▶ _Your objective_
Restate word for word the lines of the records below, starting at the line that contains "sentiva l'esigenza di" and ending at the line that contains "invece, davanti ad", with both of those lines included and nothing else.
Start of The records
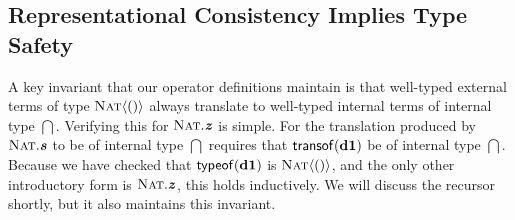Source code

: 
%
\subsection{Representational Consistency Implies Type Safety}\label{repcon}
A key invariant that our operator definitions maintain is that well-typed external terms of type $\textsc{Nat}\langle()\rangle$ always translate to well-typed internal terms of internal type $\dint$. Verifying this for $\textsc{Nat}.\textbf{\textit{z}}$ is simple. For the translation produced by $\textsc{Nat}.\textbf{\textit{s}}$ to be of internal type $\dint$ requires that ${\sf transof}({\textbf{d1}})$ be of internal type $\dint$. Because we have checked that ${\sf typeof}({\textbf{d1}})$ is $\textsc{Nat}\langle()\rangle$, and the only other introductory form is $\textsc{Nat}.\textbf{\textit{z}}$, this holds inductively. We will discuss the recursor shortly, but it also maintains this invariant.

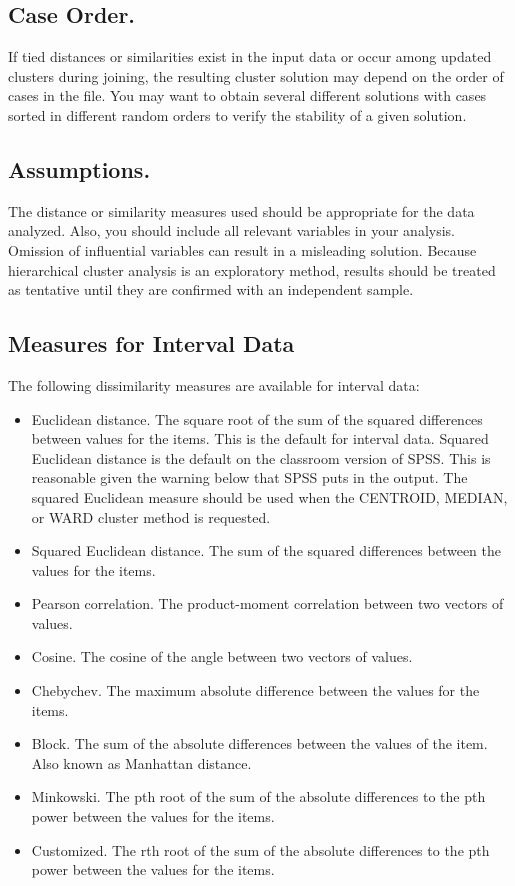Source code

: \documentclass[a4paper,12pt]{article}
\begin{document}
\subsection*{Case Order.} If tied distances or similarities exist in the input data or occur among updated clusters during joining, the resulting cluster solution may depend on the order of cases in the file. You may want to obtain several different solutions with cases sorted in different random orders to verify the stability of a given solution.
\subsection*{Assumptions.}  The distance or similarity measures used should be appropriate for the data analyzed. Also, you should include all relevant variables in your analysis. Omission of influential variables can result in a misleading solution. Because hierarchical cluster analysis is an exploratory method, results should be treated as tentative until they are confirmed with an independent sample.

 
\subsection*{Measures for Interval Data}
The following dissimilarity measures are available for interval data:
\begin{itemize}

\item Euclidean distance. The square root of the sum of the squared differences between values for the items. This is the default for interval data. {Squared Euclidean distance is the default on the classroom version of SPSS.  This is reasonable given the warning below that SPSS puts in the output.} 
The squared Euclidean measure should be used when the CENTROID, MEDIAN, or WARD cluster method is requested.
\item 	Squared Euclidean distance. The sum of the squared differences between the values for the items. 
\item 	Pearson correlation. The product-moment correlation between two vectors of values. 
\item 	Cosine. The cosine of the angle between two vectors of values. 
\item 	Chebychev. The maximum absolute difference between the values for the items. 
\item 	Block. The sum of the absolute differences between the values of the item. Also known as Manhattan distance. 
\item 	Minkowski. The pth root of the sum of the absolute differences to the pth power between the values for the items. 
\item 	Customized. The rth root of the sum of the absolute differences to the pth power between the values for the items.
\end{itemize}
\newpage
\end{document}
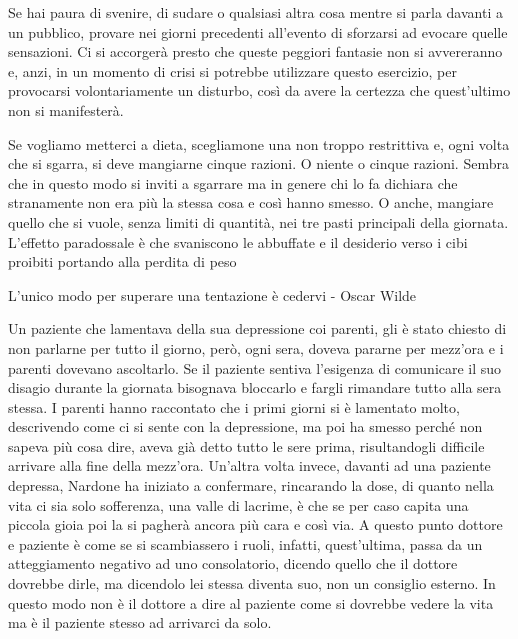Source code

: \documentclass[12pt]{book} %
\begin{document}
Se hai paura di svenire, di sudare o qualsiasi altra cosa mentre si parla davanti a un pubblico, provare nei giorni
precedenti all'evento di sforzarsi ad evocare quelle sensazioni. Ci si accorgerà presto che queste
peggiori fantasie non si avvereranno e, anzi, in un momento di crisi si potrebbe utilizzare questo esercizio, per
provocarsi volontariamente un disturbo, così da avere la certezza che quest'ultimo non si
manifesterà.

Se vogliamo metterci a dieta, scegliamone una non troppo restrittiva e, ogni volta che si sgarra, si deve mangiarne
cinque razioni. O niente o cinque razioni. Sembra che in questo modo si inviti a sgarrare ma in genere chi lo fa
dichiara che stranamente non era più la stessa cosa e così hanno smesso. O anche, mangiare quello che si vuole, senza
limiti di quantità, nei tre pasti principali della giornata. L'effetto paradossale è che
svaniscono le abbuffate e il desiderio verso i cibi proibiti portando alla perdita di peso

L'unico modo per superare una tentazione è cedervi - Oscar Wilde

Un paziente che lamentava della sua depressione coi parenti, gli è stato chiesto di non parlarne per tutto il giorno,
però, ogni sera, doveva pararne per mezz'ora e i parenti dovevano ascoltarlo. Se il paziente
sentiva l'esigenza di comunicare il suo disagio durante la giornata bisognava bloccarlo e fargli
rimandare tutto alla sera stessa. I parenti hanno raccontato che i primi giorni si è lamentato molto, descrivendo come
ci si sente con la depressione, ma poi ha smesso perché non sapeva più cosa dire, aveva già detto tutto le sere prima,
risultandogli difficile arrivare alla fine della mezz'ora. Un'altra volta
invece, davanti ad una paziente depressa, Nardone ha iniziato a confermare, rincarando la dose, di quanto nella vita ci
sia solo sofferenza, una valle di lacrime, è che se per caso capita una piccola gioia poi la si pagherà ancora più cara
e così via. A questo punto dottore e paziente è come se si scambiassero i ruoli, infatti,
quest'ultima, passa da un atteggiamento negativo ad uno consolatorio, dicendo quello che il
dottore dovrebbe dirle, ma dicendolo lei stessa diventa suo, non un consiglio esterno. In questo modo non è il dottore
a dire al paziente come si dovrebbe vedere la vita ma è il paziente stesso ad arrivarci da solo.
\end{document}
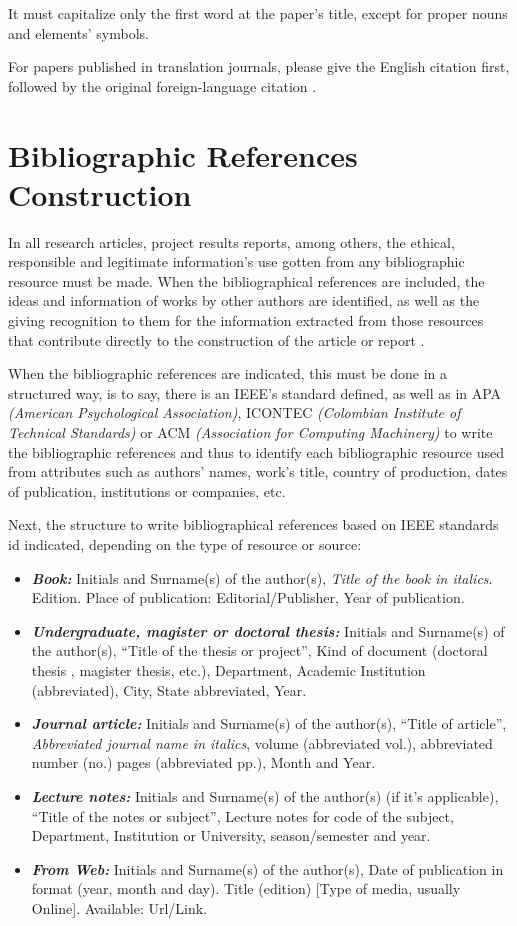 \documentclass[letterpaper, 10pt, conference]{IEEEtran} %
\begin{document}
	It must capitalize only the first word at the paper's title, except for proper nouns and elements' symbols.
	
	For papers published in translation journals, please give the English citation first, followed by the original foreign-language citation \cite{bibliographicReference9}.
	
	\section*{Bibliographic References Construction} \label{sectionBibliographicReferencesConstruction}
	In all research articles, project results reports, among others, the ethical, responsible and legitimate information's use gotten from any bibliographic resource must be made. When the bibliographical references are included, the ideas and information of works by other authors are identified, as well as the giving recognition to them for the information extracted from those resources that contribute directly to the construction of the article or report \cite{bibliographicReference10}.
	
	When the bibliographic references are indicated, this must be done in a structured way, is to say, there is an IEEE's standard defined, as well as in APA \emph{(American Psychological Association)}, ICONTEC \emph{(Colombian Institute of Technical Standards) } or ACM \emph{(Association for Computing Machinery)} to write the bibliographic references and thus to identify each bibliographic resource used from attributes such as authors' names, work's title, country of production, dates of publication, institutions or companies, etc.
	
	Next, the structure to write bibliographical references based on IEEE standards id indicated, depending on the type of resource or source:
	\begin{itemize}
		\item \textbf{\emph{Book:}} Initials and Surname(s) of the author(s), \textit{Title of the book in italics}. Edition. Place of publication: Editorial/Publisher, Year of publication.
		\item \textbf{\emph{Undergraduate, magister or doctoral thesis:}} Initials and Surname(s) of the author(s), ``Title of the thesis or project'', Kind of document (doctoral thesis , magister thesis, etc.), Department, Academic Institution (abbreviated), City, State abbreviated, Year.
		\item \textbf{\emph{Journal article:}} Initials and Surname(s) of the author(s), ``Title of article'', \textit{Abbreviated journal name in italics}, volume (abbreviated vol.), abbreviated number (no.) pages (abbreviated pp.), Month and Year.
		\item \textbf{\emph{Lecture notes:}} Initials and Surname(s) of the author(s) (if it's applicable), ``Title of the notes or subject'', Lecture notes for code of the subject, Department, Institution or University, season/semester and year.
		\item \textbf{\emph{From Web:}} Initials and Surname(s) of the author(s), Date of publication in format (year, month and day). Title (edition) [Type of media, usually Online]. Available: Url/Link.
	\end{itemize}
	
\end{document}
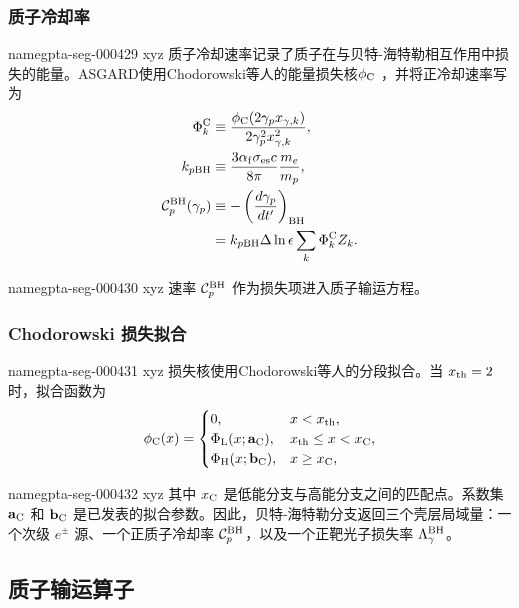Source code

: \documentclass[twocolumn]{aastex702}
\makeatletter
\providecommand{\gptareaderanchor}[1]{\pdfdest name{#1} xyz}%
\providecommand{\gptareaderanchor}[1]{\special{pdf:dest (#1) [ @thispage /XYZ @xpos @ypos null ]}}%
\makeatother
\begin{document}
\subsubsection{质子冷却率}


\gptareaderanchor{gpta-seg-000429}%
质子冷却速率记录了质子在与贝特-海特勒相互作用中损失的能量。ASGARD使用Chodorowski等人的能量损失核\(\phi_{\rm C}\) \citep{Chodorowski1992}，并将正冷却速率写为
\begin{equation}
\begin{aligned}
\Phi_k^{\rm C}
&\equiv \frac{\phi_{\rm C}(2\gamma_px_{\gamma,k})}
{2\gamma_p^2x_{\gamma,k}^2},\\
k_{p{\rm BH}}&\equiv
\frac{3\alpha_{\rm f}\sigma_{\rm es}c}{8\pi}\frac{m_e}{m_p},\\
\mathcal{C}_p^{\rm BH}(\gamma_p)
&\equiv -\left(\frac{d\gamma_p}{dt'}\right)_{\rm BH}\\
&=k_{p{\rm BH}}\Delta\ln\epsilon
\sum_k\Phi_k^{\rm C}Z_k.
\end{aligned}
\end{equation}

\gptareaderanchor{gpta-seg-000430}%
速率 \(\mathcal{C}_p^{\rm BH}\) 作为损失项进入质子输运方程。

\subsubsection{Chodorowski 损失拟合}


\gptareaderanchor{gpta-seg-000431}%
损失核使用Chodorowski等人的分段拟合。当 \(x_{\rm th}=2\) 时，拟合函数为
\begin{equation}
\phi_{\rm C}(x)=
\begin{cases}
0, & x<x_{\rm th},\\
\Phi_{\rm L}(x;\mathbf{a}_{\rm C}), & x_{\rm th}\le x<x_{\rm C},\\
\Phi_{\rm H}(x;\mathbf{b}_{\rm C}), & x\ge x_{\rm C},
\end{cases}
\end{equation}

\gptareaderanchor{gpta-seg-000432}%
其中 \(x_{\rm C}\) 是低能分支与高能分支之间的匹配点。系数集 \(\mathbf{a}_{\rm C}\) 和 \(\mathbf{b}_{\rm C}\) 是已发表的拟合参数。因此，贝特-海特勒分支返回三个壳层局域量：一个次级 \(e^\pm\) 源、一个正质子冷却率 \(\mathcal{C}_p^{\rm BH}\)，以及一个正靶光子损失率 \(\Lambda_{\gamma}^{\rm BH}\)。

\subsection{质子输运算子}
\end{document}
End of The records
▶ _Result_
sentiva l'esigenza di comunicare il suo disagio durante la giornata bisognava bloccarlo e fargli
rimandare tutto alla sera stessa. I parenti hanno raccontato che i primi giorni si è lamentato molto, descrivendo come
ci si sente con la depressione, ma poi ha smesso perché non sapeva più cosa dire, aveva già detto tutto le sere prima,
risultandogli difficile arrivare alla fine della mezz'ora. Un'altra volta
invece, davanti ad una paziente depressa, Nardone ha iniziato a confermare, rincarando la dose, di quanto nella vita ci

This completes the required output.